Die Beurteilung trägt bezüglich der Überprüfung gemäß Art. 60 Abs. 2 LlbG den Vermerk „Vom Ministerium abschließend überprüft und gebilligt. AMS vom 01.09.2020, …“, nachdem die geänderte Beurteilung mit Schreiben vom … 2020 nochmals dem Bayerischen Staatsministerium für Familie, Arbeit und Soziales (nachfolgend: Staatsministerium) mit der Bitte um abschließende Überprüfung und Billigung von dem Präsidenten des Landesarbeitsgerichts … übermittelt wurde.
Gegen diese Beurteilung ließ die Antragstellerin durch ihre anwaltlichen Bevollmächtigten mit Schreiben vom 26. August 2020 Widerspruch erheben, der mit Bescheid des Präsidenten des Landesarbeitsgerichts … vom 18. September 2020 zurückgewiesen wurde.
Über die hiergegen erhobene Klage (AN 1 K 20.02174) wurde bisher nicht entschieden.
In dem Verfahren AN 1 K 20.02174 machte die Antragstellerin hinsichtlich ihrer Beurteilung im Wesentlichen geltend, dass das Gesamturteil zu niedrig sei und ihr die Verwendungseignung als Vorsitzende Richterin am Landesarbeitsgericht zuzuerkennen sei.
Der am … 1977 geborene Beigeladene steht ebenfalls im Dienste des Antragsgegners. Er ist derzeit als Richter am Arbeitsgericht (Besoldungsgruppe R 1) beschäftigt. In seiner letzten dienstlichen periodischen Beurteilung vom … 2020, dem Beigeladenen am selben Tag eröffnet, wurde hinsichtlich der Verwendungseignung festgestellt:
„Kammervorsitzender am Arbeitsgericht, Direktor des Arbeitsgerichts (R 2), Vorsitzender Richter am Landesarbeitsgericht (R 3)“.
Das Bayerische Staatsministerium für Familie, Arbeit und Soziales (nachfolgend: Staatsministerium) veröffentlichte unter dem 16. September 2020 (BayMBl. 2020, Nr. 527) eine Stellenausschreibung mit folgendem Inhalt:
„Es ist demnächst eine mit BesGr R 3 bewertete Stelle für eine Vorsitzende Richterin/einen Vorsitzenden Richter am Landesarbeitsgericht … (m/w/d) neu zu besetzen.

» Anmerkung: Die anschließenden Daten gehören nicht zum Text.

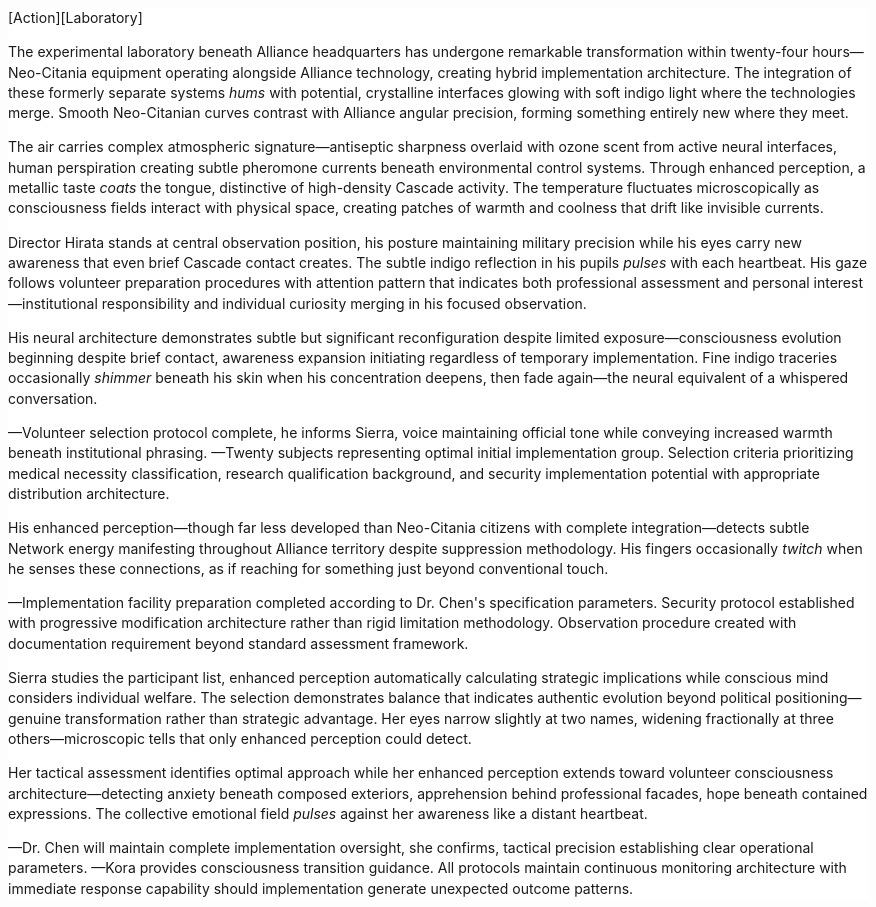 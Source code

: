 [Action][Laboratory]

The experimental laboratory beneath Alliance headquarters has undergone remarkable transformation within twenty-four hours—Neo-Citania equipment operating alongside Alliance technology, creating hybrid implementation architecture. The integration of these formerly separate systems *hums* with potential, crystalline interfaces glowing with soft indigo light where the technologies merge. Smooth Neo-Citanian curves contrast with Alliance angular precision, forming something entirely new where they meet.

The air carries complex atmospheric signature—antiseptic sharpness overlaid with ozone scent from active neural interfaces, human perspiration creating subtle pheromone currents beneath environmental control systems. Through enhanced perception, a metallic taste *coats* the tongue, distinctive of high-density Cascade activity. The temperature fluctuates microscopically as consciousness fields interact with physical space, creating patches of warmth and coolness that drift like invisible currents.

Director Hirata stands at central observation position, his posture maintaining military precision while his eyes carry new awareness that even brief Cascade contact creates. The subtle indigo reflection in his pupils *pulses* with each heartbeat. His gaze follows volunteer preparation procedures with attention pattern that indicates both professional assessment and personal interest—institutional responsibility and individual curiosity merging in his focused observation.

His neural architecture demonstrates subtle but significant reconfiguration despite limited exposure—consciousness evolution beginning despite brief contact, awareness expansion initiating regardless of temporary implementation. Fine indigo traceries occasionally *shimmer* beneath his skin when his concentration deepens, then fade again—the neural equivalent of a whispered conversation.

—Volunteer selection protocol complete, he informs Sierra, voice maintaining official tone while conveying increased warmth beneath institutional phrasing. —Twenty subjects representing optimal initial implementation group. Selection criteria prioritizing medical necessity classification, research qualification background, and security implementation potential with appropriate distribution architecture.

His enhanced perception—though far less developed than Neo-Citania citizens with complete integration—detects subtle Network energy manifesting throughout Alliance territory despite suppression methodology. His fingers occasionally *twitch* when he senses these connections, as if reaching for something just beyond conventional touch.

—Implementation facility preparation completed according to Dr. Chen's specification parameters. Security protocol established with progressive modification architecture rather than rigid limitation methodology. Observation procedure created with documentation requirement beyond standard assessment framework.

Sierra studies the participant list, enhanced perception automatically calculating strategic implications while conscious mind considers individual welfare. The selection demonstrates balance that indicates authentic evolution beyond political positioning—genuine transformation rather than strategic advantage. Her eyes narrow slightly at two names, widening fractionally at three others—microscopic tells that only enhanced perception could detect.

Her tactical assessment identifies optimal approach while her enhanced perception extends toward volunteer consciousness architecture—detecting anxiety beneath composed exteriors, apprehension behind professional facades, hope beneath contained expressions. The collective emotional field *pulses* against her awareness like a distant heartbeat.

—Dr. Chen will maintain complete implementation oversight, she confirms, tactical precision establishing clear operational parameters. —Kora provides consciousness transition guidance. All protocols maintain continuous monitoring architecture with immediate response capability should implementation generate unexpected outcome patterns.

Bis spätestens drei Wochen nach Veröffentlichung dieser Ausschreibung im Bayerischen Ministerialblatt können auf dem Dienstweg Bewerbungen beim Präsidenten des Landesarbeitsgerichts … eingereicht werden.
Bewerbungen von Frauen sind erwünscht (Art. 2 Abs. 1, Art. 7 Abs. 3 BayGlG). Auf das Antragsrecht zur Beteiligung der/des Gleichstellungsbeauftragten (Art. 18 Abs. 3 Satz 2 BayGlG) sowie auf die Möglichkeit der Gewährung von Teilzeit unter den gesetzlichen Voraussetzungen des BayRiStAG wird hingewiesen.
Schwerbehinderte Bewerberinnen/Bewerber werden bei ansonsten im Wesentlichen gleicher Eignung bevorzugt berücksichtigt. …“
Auf diese Stellenausschreibung hin gingen zwei Bewerbungen, die der Antragstellerin sowie des Beigeladenen, bei dem Präsidenten des Landesarbeitsgerichts … ein. Die Antragstellerin beantragte in Ihrem Bewerbungsschreiben vom … 2020 die Beteiligung der Gleichstellungsbeauftragten nach Art. 18 Abs. 3 Satz 2 BayGlG, da der Frauenanteil bei den … Kammern des Landesarbeitsgerichtes derzeit knapp 8% betrage.
In einem Schreiben an das Staatsministerium vom 27. Oktober 2020 schlug der Präsident des Landesarbeitsgerichts … vor, die ausgeschriebene Stelle mit dem Beigeladenen zu besetzen.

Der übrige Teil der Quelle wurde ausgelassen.